64 P.2d 351, 91 Utah 405, 1937 Utah LEXIS 13
CourtUtah Supreme Court
DecidedJanuary 4, 1937
DocketNo. 5750.
StatusPublished
Cited by13 cases

This text of 64 P.2d 351 (Sullivan v. Beneficial Life Ins. Co.) is published on Counsel Stack Legal Research, covering Utah Supreme Court primary law. Counsel Stack provides free access to over 12 million legal documents including statutes, case law, regulations, and constitutions.

Bluebook
Sullivan v. Beneficial Life Ins. Co., 64 P.2d 351, 91 Utah 405, 1937 Utah LEXIS 13 (Utah 1937).

Opinion

BATES, District Judge.

This is an appeal from a judgment in favor of the defendant in an action brought by plaintiff to recover as beneficiary upon a life insurance policy issued by the defendant upon the life of plaintiff’s deceased husband. Judgment in favor of defendant was entered upon a directed verdict.

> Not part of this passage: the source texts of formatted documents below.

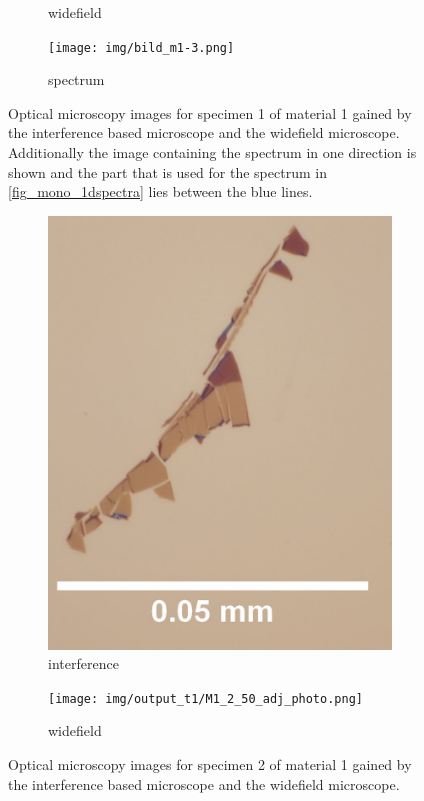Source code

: \begin{figure}[!ht]
\begin{subfigure}{0.47\textwidth}
        \caption{widefield}
	      \label{fig_mono_spec1_wide}
    \end{subfigure}
    \begin{subfigure}{0.7\textwidth}
        \centering
        \texttt{[image: img/bild\_m1-3.png]}
        \caption{spectrum}
	      \label{fig_mono_spec1_spec}
    \end{subfigure}
    \caption{Optical microscopy images for specimen 1 of material 1 gained by the interference based microscope and the widefield microscope. Additionally the image containing the spectrum in one direction is shown and the part that is used for the spectrum in \cref{fig_mono_1dspectra} lies between the blue lines.}
	\label{fig_mono_spec1} %
\end{figure}

\begin{figure}[!ht]
    \centering
    \begin{subfigure}{0.47\textwidth}
        \centering
        \includegraphics[width=1.0\textwidth]{img/output_t1/M1_2_100_adj}
        \caption{interference}
	      \label{fig_mono_spec2_int}
    \end{subfigure}
    \hfill
    \begin{subfigure}{0.47\textwidth}
        \centering
        \texttt{[image: img/output\_t1/M1\_2\_50\_adj\_photo.png]}
        \caption{widefield}
	      \label{fig_mono_spec2_wide}
    \end{subfigure}
    \caption{Optical microscopy images for specimen 2 of material 1 gained by the interference based microscope and the widefield microscope.}
	\label{fig_mono_spec2} %
\end{figure}

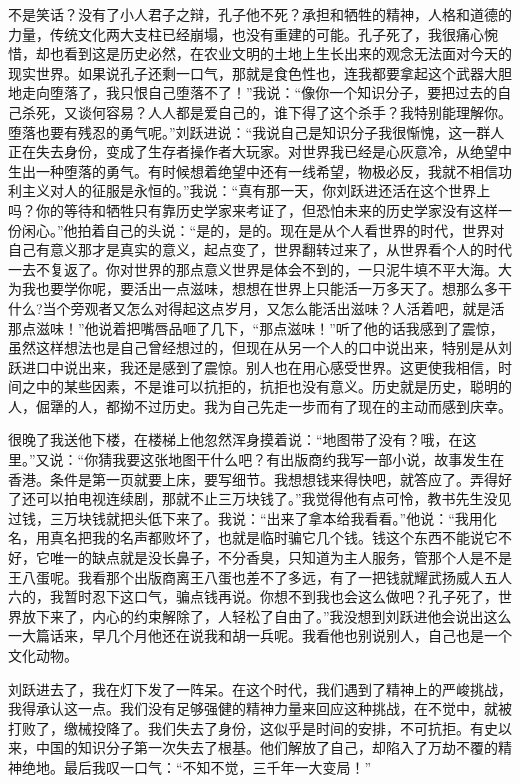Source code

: \documentclass[12pt,oneside]{book}
\begin{document}
不是笑话？没有了小人君子之辩，孔子他不死？承担和牺牲的精神，人格和道德的力量，传统文化两大支柱已经崩塌，也没有重建的可能。孔子死了，我很痛心惋惜，却也看到这是历史必然，在农业文明的土地上生长出来的观念无法面对今天的现实世界。如果说孔子还剩一口气，那就是食色性也，连我都要拿起这个武器大胆地走向堕落了，我只恨自己堕落不了！''我说：``像你一个知识分子，要把过去的自己杀死，又谈何容易？人人都是爱自己的，谁下得了这个杀手？我特别能理解你。堕落也要有残忍的勇气呢。''刘跃进说：``我说自己是知识分子我很惭愧，这一群人正在失去身份，变成了生存者操作者大玩家。对世界我已经是心灰意冷，从绝望中生出一种堕落的勇气。有时候想着绝望中还有一线希望，物极必反，我就不相信功利主义对人的征服是永恒的。''我说：``真有那一天，你刘跃进还活在这个世界上吗？你的等待和牺牲只有靠历史学家来考证了，但恐怕未来的历史学家没有这样一份闲心。''他拍着自己的头说：``是的，是的。现在是从个人看世界的时代，世界对自己有意义那才是真实的意义，起点变了，世界翻转过来了，从世界看个人的时代一去不复返了。你对世界的那点意义世界是体会不到的，一只泥牛填不平大海。大为我也要学你呢，要活出一点滋味，想想在世界上只能活一万多天了。想那么多干什么?当个旁观者又怎么对得起这点岁月，又怎么能活出滋味？人活着吧，就是活那点滋味！''他说着把嘴唇品咂了几下，``那点滋味！''听了他的话我感到了震惊，虽然这样想法也是自己曾经想过的，但现在从另一个人的口中说出来，特别是从刘跃进口中说出来，我还是感到了震惊。别人也在用心感受世界。这更使我相信，时间之中的某些因素，不是谁可以抗拒的，抗拒也没有意义。历史就是历史，聪明的人，倔犟的人，都拗不过历史。我为自己先走一步而有了现在的主动而感到庆幸。

很晚了我送他下楼，在楼梯上他忽然浑身摸着说：``地图带了没有？哦，在这里。''又说：``你猜我要这张地图干什么吧？有出版商约我写一部小说，故事发生在香港。条件是第一页就要上床，要写细节。我想想钱来得快吧，就答应了。弄得好了还可以拍电视连续剧，那就不止三万块钱了。''我觉得他有点可怜，教书先生没见过钱，三万块钱就把头低下来了。我说：``出来了拿本给我看看。''他说：``我用化名，用真名把我的名声都败坏了，也就是临时骗它几个钱。钱这个东西不能说它不好，它唯一的缺点就是没长鼻子，不分香臭，只知道为主人服务，管那个人是不是王八蛋呢。我看那个出版商离王八蛋也差不了多远，有了一把钱就耀武扬威人五人六的，我暂时忍下这口气，骗点钱再说。你想不到我也会这么做吧？孔子死了，世界放下来了，内心的约束解除了，人轻松了自由了。''我没想到刘跃进他会说出这么一大篇话来，早几个月他还在说我和胡一兵呢。我看他也别说别人，自己也是一个文化动物。

刘跃进去了，我在灯下发了一阵呆。在这个时代，我们遇到了精神上的严峻挑战，我得承认这一点。我们没有足够强健的精神力量来回应这种挑战，在不觉中，就被打败了，缴械投降了。我们失去了身份，这似乎是时间的安排，不可抗拒。有史以来，中国的知识分子第一次失去了根基。他们解放了自己，却陷入了万劫不覆的精神绝地。最后我叹一口气：``不知不觉，三千年一大变局！''
\end{document}
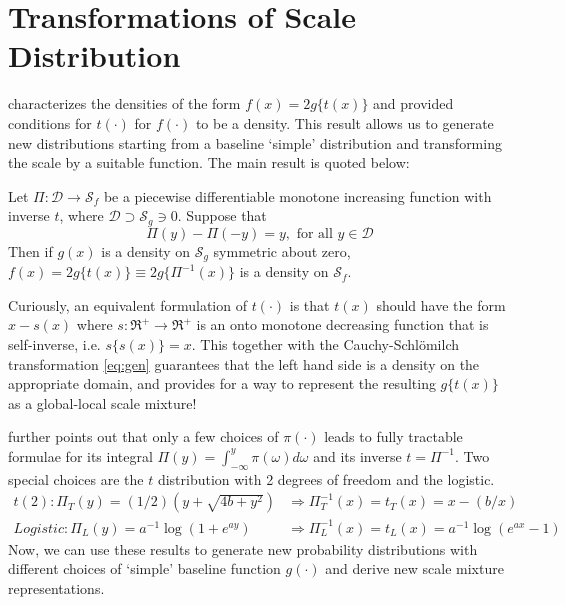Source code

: \documentclass[lineno]{biometrika}
\def\CS{Cauchy-Schl\"omilch }
\begin{document}

\section{Transformations of Scale Distribution} 

\cite{jones2014generating} characterizes the densities of the form $f(x) = 2g\{ t(x) \}$ and provided conditions for $t(\cdot)$ for $f(\cdot)$ to be a density. This result allows us to generate new distributions starting from a baseline `simple' distribution and transforming the scale by a suitable function. The main result is quoted below: 
\begin{proposition}\label{prop:jones}
Let $\Pi: \mathcal{D} \to \mathcal{S}_{f}$ be a piecewise differentiable monotone increasing function with inverse $t$, where $\mathcal{D} \supset \mathcal{S}_{g} \ni 0$. Suppose that 
$$
\Pi(y) - \Pi(-y) = y, \mbox{ for all } y \in \mathcal{D}
$$
Then if $g(x)$ is a density on $\mathcal{S}_{g}$ symmetric about zero, $f(x) = 2g \{ t(x) \} \equiv 2g \{ \Pi^{-1}(x) \}$ is a density on 
$\mathcal{S}_{f}$.
\end{proposition}
Curiously, an equivalent formulation of $t(\cdot)$ is that $t(x)$ should have the form $x-s(x)$ where $s : \Re^+ \to \Re^+$ is an onto monotone decreasing function that is self-inverse, i.e. $s\{ s(x)\} = x$. This together with the \CS transformation \eqref{eq:gen} guarantees that the left hand side is a density on the appropriate domain, and provides for a way to represent the resulting $g\{t(x)\}$ as a global-local scale mixture! 
 
\cite{jones2014generating} further points out that only a few choices of $\pi(\cdot)$ leads to fully tractable formulae for its integral $\Pi(y) = \int_{-\infty}^{y} \pi(\omega) d\omega$ and its inverse $t = \Pi^{-1}$. Two special choices are the $t$ distribution with 2 degrees of freedom and the logistic. 
\begin{align}
t(2): \Pi_{T}(y) = (1/2)(y+\sqrt{4b+y^2}) & \Rightarrow \Pi_T^{-1}(x) = t_T(x) = x - (b/x) \\
Logistic: \Pi_{L}(y) = a^{-1} \log(1+e^{ay}) & \Rightarrow \Pi_L^{-1}(x) = t_L(x) = a^{-1} \log(e^{ax}-1) 
\end{align}
Now, we can use these results to generate new probability distributions with different choices of `simple' baseline function $g(\cdot)$ and derive new scale mixture representations. 
\end{document}
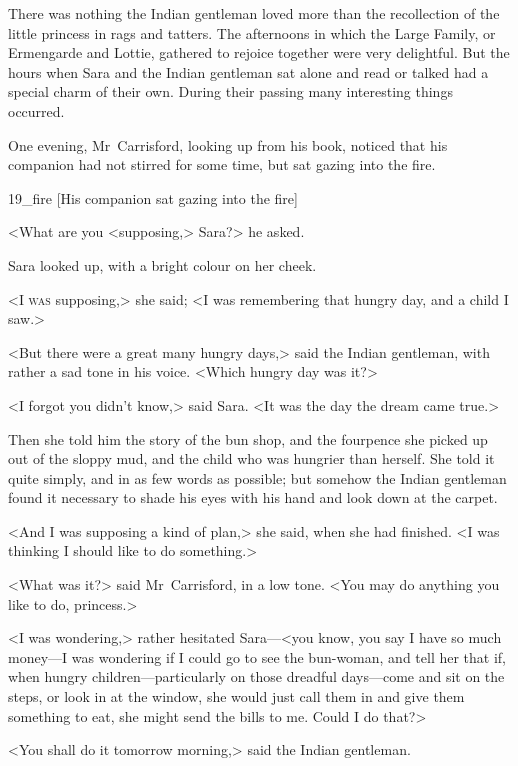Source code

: There was nothing the Indian gentleman loved more than the recollection of the little princess in rags and tatters. The afternoons in which the Large Family, or Ermengarde and Lottie, gathered to rejoice together were very delightful. But the hours when Sara and the Indian gentleman sat alone and read or talked had a special charm of their own. During their passing many interesting things occurred.

One evening, Mr~Carrisford, looking up from his book, noticed that his companion had not stirred for some time, but sat gazing into the fire.

\begin{colorbigpic}
	[\basicscale]
	{19_fire}
	[His companion sat gazing into the fire]
\end{colorbigpic}

<What are you <supposing,> Sara?> he asked.

Sara looked up, with a bright colour on her cheek.

<I \textsc{was} supposing,> she said; <I was remembering that hungry day, and a child I saw.>

<But there were a great many hungry days,> said the Indian gentleman, with rather a sad tone in his voice. <Which hungry day was it?>

<I forgot you didn't know,> said Sara. <It was the day the dream came true.>

Then she told him the story of the bun shop, and the fourpence she picked up out of the sloppy mud, and the child who was hungrier than herself. She told it quite simply, and in as few words as possible; but somehow the Indian gentleman found it necessary to shade his eyes with his hand and look down at the carpet.

<And I was supposing a kind of plan,> she said, when she had finished. <I was thinking I should like to do something.>

<What was it?> said Mr~Carrisford, in a low tone. <You may do anything you like to do, princess.>

<I was wondering,> rather hesitated Sara—<you know, you say I have so much money—I was wondering if I could go to see the bun-woman, and tell her that if, when hungry children—particularly on those dreadful days—come and sit on the steps, or look in at the window, she would just call them in and give them something to eat, she might send the bills to me. Could I do that?>

<You shall do it tomorrow morning,> said the Indian gentleman.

The complaint alleges the issuance of the policy on the 6th of November, 1920; in the amount of $5,000, the death of the insured on the 18th of December, 1933, while the policy was in force and effect, and prays for judgment.

The answer admits the execution of the policy; that plaintiff is the beneficiary; the death of the insured. It alleges the lapsation of the policy by reason of the failure to pay the quarterly payment October 6,1932. It is further alleged by the defendant that about December 24, 1932, reinstatement applications were delivered to deceased; that he tendered payment of premium and interest on condition that *409 the policy should be reinstated if his application were approved ; that the policy provided it might be reinstated upon payment of arrears and furnishing evidence of insurability satisfactory to the company; that the defendant declined in good faith to reinstate.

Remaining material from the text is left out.